* Data for the task:
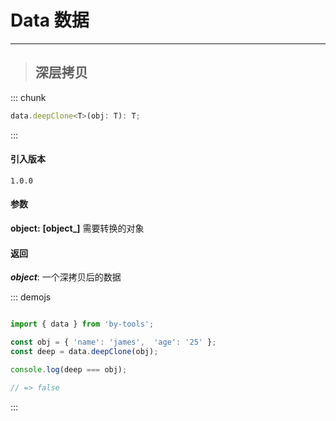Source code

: # Data 数据
----

> ## 深层拷贝

::: chunk
``` js
data.deepClone<T>(obj: T): T;
```
:::

#### 引入版本

 `1.0.0`
 
#### 参数

**object:** **[object_]** 需要转换的对象

#### 返回

 **_object_**: 一个深拷贝后的数据

 
::: demojs
``` js

import { data } from 'by-tools';

const obj = { 'name': 'james',  'age': '25' };
const deep = data.deepClone(obj);

console.log(deep === obj);

// => false

```
:::
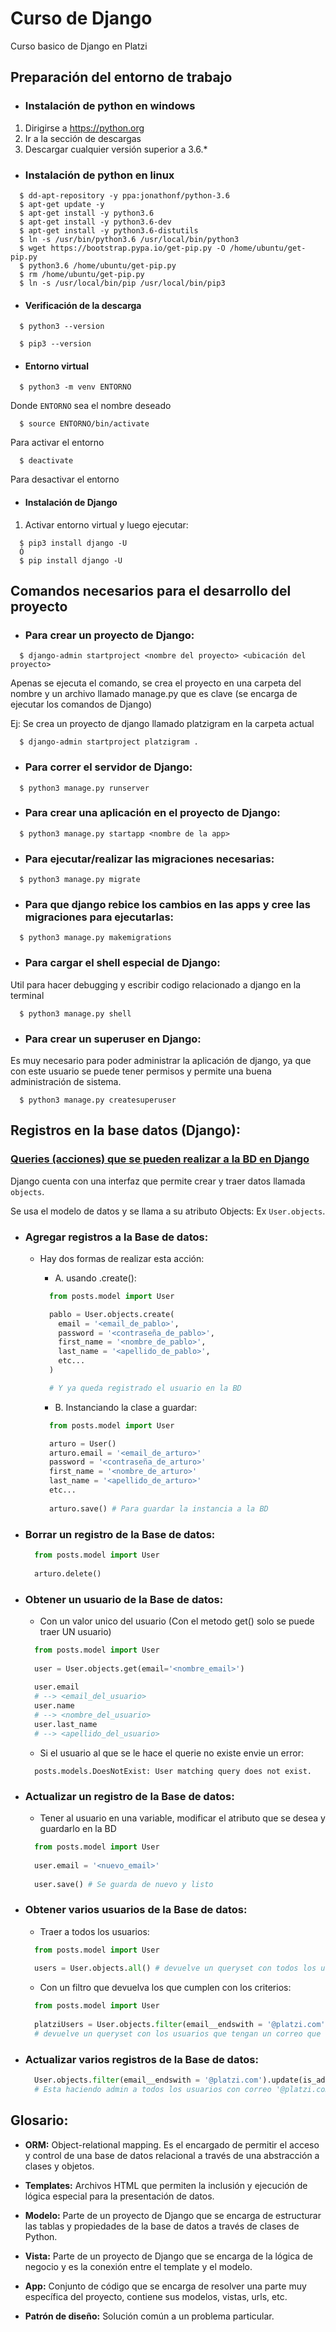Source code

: # Curso de Django
Curso basico de Django en Platzi

## Preparación del entorno de trabajo

  - ### Instalación de python en windows
   1. Dirigirse a https://python.org
   2. Ir a la sección de descargas
   3. Descargar cualquier versión superior a 3.6.*
   
  - ### Instalación de python en linux
  ```
    $ dd-apt-repository -y ppa:jonathonf/python-3.6
    $ apt-get update -y
    $ apt-get install -y python3.6
    $ apt-get install -y python3.6-dev
    $ apt-get install -y python3.6-distutils
    $ ln -s /usr/bin/python3.6 /usr/local/bin/python3
    $ wget https://bootstrap.pypa.io/get-pip.py -O /home/ubuntu/get-pip.py
    $ python3.6 /home/ubuntu/get-pip.py
    $ rm /home/ubuntu/get-pip.py
    $ ln -s /usr/local/bin/pip /usr/local/bin/pip3
  ```
  
  - #### Verificación de la descarga
  ```
    $ python3 --version
  ```
  ```
    $ pip3 --version
  ```
  
  - #### Entorno virtual
  ```
    $ python3 -m venv ENTORNO
  ```
   Donde `ENTORNO` sea el nombre deseado
   
  ```
    $ source ENTORNO/bin/activate
  ```
   Para activar el entorno
   
  ```
    $ deactivate
  ```
   Para desactivar el entorno
  
  - #### Instalación de Django
  1. Activar entorno virtual y luego ejecutar:
  ```
    $ pip3 install django -U
    Ó
    $ pip install django -U
  ```

## Comandos necesarios para el desarrollo del proyecto

  - ### Para crear un proyecto de Django:
  ```
    $ django-admin startproject <nombre del proyecto> <ubicación del proyecto>
  ```
   Apenas se ejecuta el comando, se crea el proyecto en una carpeta del nombre y un archivo llamado manage.py que es clave (se encarga      de ejecutar los comandos de Django)
  
   Ej: Se crea un proyecto de django llamado platzigram en la carpeta actual
   ```
     $ django-admin startproject platzigram .
   ```

  - ### Para correr el servidor de Django:
  ```
    $ python3 manage.py runserver
  ```
  
  - ### Para crear una aplicación en el proyecto de Django:
  ```
    $ python3 manage.py startapp <nombre de la app>
  ```
  
  - ### Para ejecutar/realizar las migraciones necesarias:
  ```
    $ python3 manage.py migrate
  ```
  
  - ### Para que django rebice los cambios en las apps y cree las migraciones para ejecutarlas:
  ```
    $ python3 manage.py makemigrations
  ```
  
  - ### Para cargar el shell especial de Django:
  
  Util para hacer debugging y escribir codigo relacionado a django en la terminal
  ```
    $ python3 manage.py shell
  ```
  
  - ### Para crear un superuser en Django:
  
  Es muy necesario para poder administrar la aplicación de django, ya que con este usuario se puede tener permisos y permite una buena administración de sistema.
  ```
    $ python3 manage.py createsuperuser
  ```
 
## Registros en la base datos (Django):

### [Queries (acciones) que se pueden realizar a la BD en Django](https://docs.djangoproject.com/en/3.0/topics/db/queries/)

Django cuenta con una interfaz que permite crear y traer datos llamada `objects`.

Se usa el modelo de datos y se llama a su atributo Objects: Ex `User.objects`.

  - ### Agregar registros a la Base de datos:
    - Hay dos formas de realizar esta acción:
      - A. usando .create():
    
      ```python
        from posts.model import User

        pablo = User.objects.create(
          email = '<email_de_pablo>',
          password = '<contraseña_de_pablo>',
          first_name = '<nombre_de_pablo>',
          last_name = '<apellido_de_pablo>',
          etc...
        )

        # Y ya queda registrado el usuario en la BD
      ```
      
      - B. Instanciando la clase a guardar:
      
      ```python
        from posts.model import User

        arturo = User()
        arturo.email = '<email_de_arturo>'
        password = '<contraseña_de_arturo>'
        first_name = '<nombre_de_arturo>'
        last_name = '<apellido_de_arturo>'
        etc...
        
        arturo.save() # Para guardar la instancia a la BD
      ```
      
  - ### Borrar un registro de la Base de datos:
  
    ```python
      from posts.model import User
      
      arturo.delete()
    ```
    
  - ### Obtener un usuario de la Base de datos:
    - Con un valor unico del usuario (Con el metodo get() solo se puede traer UN usuario)
    ```python
      from posts.model import User
      
      user = User.objects.get(email='<nombre_email>')
      
      user.email
      # --> <email_del_usuario>
      user.name
      # --> <nombre_del_usuario>
      user.last_name
      # --> <apellido_del_usuario>
    ```
    - Si el usuario al que se le hace el querie no existe envie un error:
    ```
      posts.models.DoesNotExist: User matching query does not exist.
    ```
  
  - ### Actualizar un registro de la Base de datos:
    - Tener al usuario en una variable, modificar el atributo que se desea y guardarlo en la BD
    ```python
      from posts.model import User
      
      user.email = '<nuevo_email>'
      
      user.save() # Se guarda de nuevo y listo
    ```
    
  - ### Obtener varios usuarios de la Base de datos:
    - Traer a todos los usuarios:
    ```python
      from posts.model import User
  
      users = User.objects.all() # devuelve un queryset con todos los usuarios
    ```
    
    - Con un filtro que devuelva los que cumplen con los criterios:
    ```python
      from posts.model import User
      
      platziUsers = User.objects.filter(email__endswith = '@platzi.com')
      # devuelve un queryset con los usuarios que tengan un correo que termine en '@platzi.com'
    ```
  
  - ### Actualizar varios registros de la Base de datos:
    ```python
      User.objects.filter(email__endswith = '@platzi.com').update(is_admin=True)
      # Esta haciendo admin a todos los usuarios con correo '@platzi.com'
    ```
    
## Glosario:

  - **ORM:** Object-relational mapping. Es el encargado de permitir el acceso y control de una base de datos relacional a través de una abstracción a clases y objetos.

  - **Templates:** Archivos HTML que permiten la inclusión y ejecución de lógica especial para la presentación de datos.

  - **Modelo:** Parte de un proyecto de Django que se encarga de estructurar las tablas y propiedades de la base de datos a través de clases de Python.

  - **Vista:** Parte de un proyecto de Django que se encarga de la lógica de negocio y es la conexión entre el template y el modelo.

  - **App:** Conjunto de código que se encarga de resolver una parte muy específica del proyecto, contiene sus modelos, vistas, urls, etc.

  - **Patrón de diseño:** Solución común a un problema particular.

* Required action: Please show every line of the entries above that contains the word "todos".

* Written response:
    - Traer a todos los usuarios:
      users = User.objects.all() # devuelve un queryset con todos los usuarios
      # Esta haciendo admin a todos los usuarios con correo '@platzi.com'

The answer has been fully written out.